Given records>
>>>
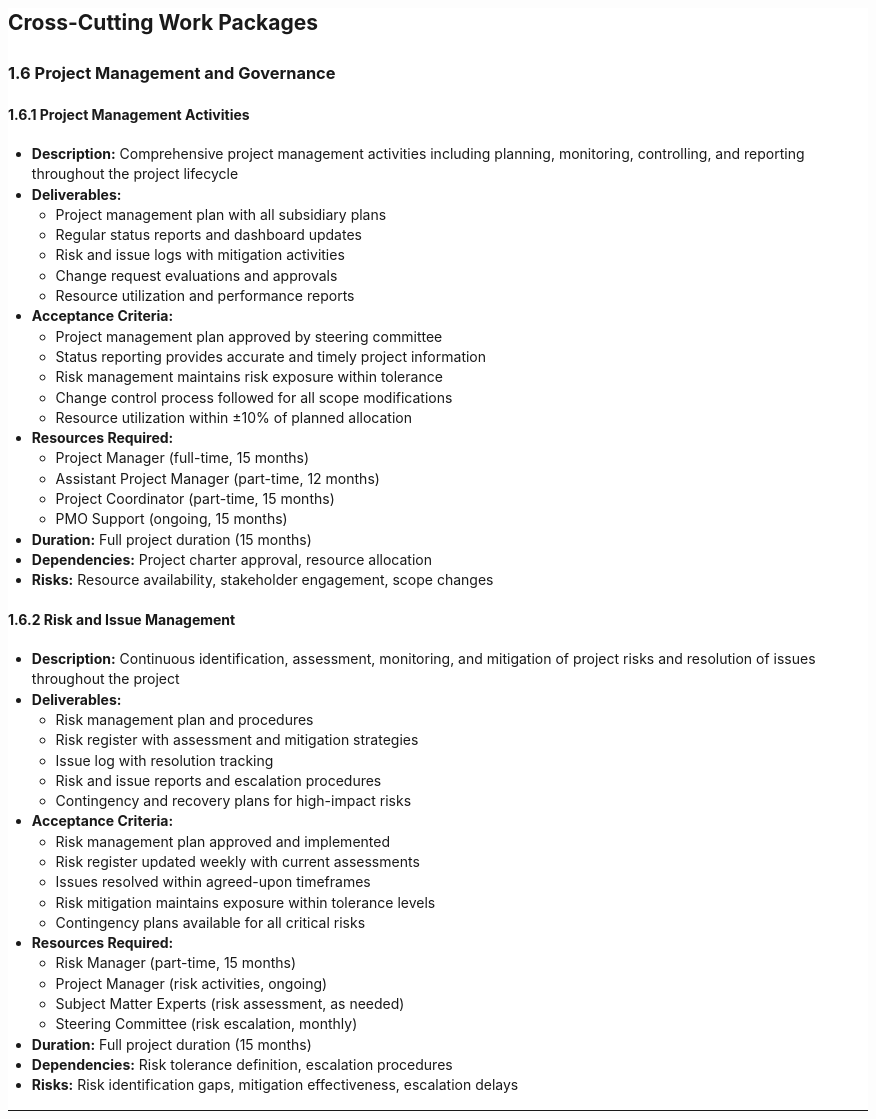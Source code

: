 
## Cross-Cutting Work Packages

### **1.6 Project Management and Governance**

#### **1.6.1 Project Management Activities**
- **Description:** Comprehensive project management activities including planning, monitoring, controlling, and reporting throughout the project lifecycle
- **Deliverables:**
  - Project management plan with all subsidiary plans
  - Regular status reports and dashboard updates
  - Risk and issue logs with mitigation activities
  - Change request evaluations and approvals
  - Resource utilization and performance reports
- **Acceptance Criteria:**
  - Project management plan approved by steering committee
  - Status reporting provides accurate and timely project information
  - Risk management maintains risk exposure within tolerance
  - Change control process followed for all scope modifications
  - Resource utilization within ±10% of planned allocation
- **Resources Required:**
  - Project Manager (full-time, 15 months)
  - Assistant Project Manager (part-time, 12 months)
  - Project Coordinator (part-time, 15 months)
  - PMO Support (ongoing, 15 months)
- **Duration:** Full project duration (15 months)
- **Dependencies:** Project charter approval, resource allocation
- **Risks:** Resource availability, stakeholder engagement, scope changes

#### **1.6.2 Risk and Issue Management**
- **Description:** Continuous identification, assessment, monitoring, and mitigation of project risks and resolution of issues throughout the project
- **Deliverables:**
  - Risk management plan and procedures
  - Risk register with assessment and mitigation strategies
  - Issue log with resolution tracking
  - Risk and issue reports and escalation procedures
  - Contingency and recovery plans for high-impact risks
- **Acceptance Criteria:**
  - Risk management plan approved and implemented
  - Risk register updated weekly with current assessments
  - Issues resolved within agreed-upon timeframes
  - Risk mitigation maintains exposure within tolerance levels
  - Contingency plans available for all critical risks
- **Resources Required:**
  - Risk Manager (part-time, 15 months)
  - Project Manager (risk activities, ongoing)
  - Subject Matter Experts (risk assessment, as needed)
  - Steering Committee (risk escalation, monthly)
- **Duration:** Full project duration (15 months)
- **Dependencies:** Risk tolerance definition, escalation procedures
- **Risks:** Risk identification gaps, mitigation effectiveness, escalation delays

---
<<<
Aim of the task> Output every record above exactly as written, but skip the pictures.

Your solution>
Source code

: 
## Cross-Cutting Work Packages

### **1.6 Project Management and Governance**

#### **1.6.1 Project Management Activities**
- **Description:** Comprehensive project management activities including planning, monitoring, controlling, and reporting throughout the project lifecycle
- **Deliverables:**
  - Project management plan with all subsidiary plans
  - Regular status reports and dashboard updates
  - Risk and issue logs with mitigation activities
  - Change request evaluations and approvals
  - Resource utilization and performance reports
- **Acceptance Criteria:**
  - Project management plan approved by steering committee
  - Status reporting provides accurate and timely project information
  - Risk management maintains risk exposure within tolerance
  - Change control process followed for all scope modifications
  - Resource utilization within ±10% of planned allocation
- **Resources Required:**
  - Project Manager (full-time, 15 months)
  - Assistant Project Manager (part-time, 12 months)
  - Project Coordinator (part-time, 15 months)
  - PMO Support (ongoing, 15 months)
- **Duration:** Full project duration (15 months)
- **Dependencies:** Project charter approval, resource allocation
- **Risks:** Resource availability, stakeholder engagement, scope changes

#### **1.6.2 Risk and Issue Management**
- **Description:** Continuous identification, assessment, monitoring, and mitigation of project risks and resolution of issues throughout the project
- **Deliverables:**
  - Risk management plan and procedures
  - Risk register with assessment and mitigation strategies
  - Issue log with resolution tracking
  - Risk and issue reports and escalation procedures
  - Contingency and recovery plans for high-impact risks
- **Acceptance Criteria:**
  - Risk management plan approved and implemented
  - Risk register updated weekly with current assessments
  - Issues resolved within agreed-upon timeframes
  - Risk mitigation maintains exposure within tolerance levels
  - Contingency plans available for all critical risks
- **Resources Required:**
  - Risk Manager (part-time, 15 months)
  - Project Manager (risk activities, ongoing)
  - Subject Matter Experts (risk assessment, as needed)
  - Steering Committee (risk escalation, monthly)
- **Duration:** Full project duration (15 months)
- **Dependencies:** Risk tolerance definition, escalation procedures
- **Risks:** Risk identification gaps, mitigation effectiveness, escalation delays

---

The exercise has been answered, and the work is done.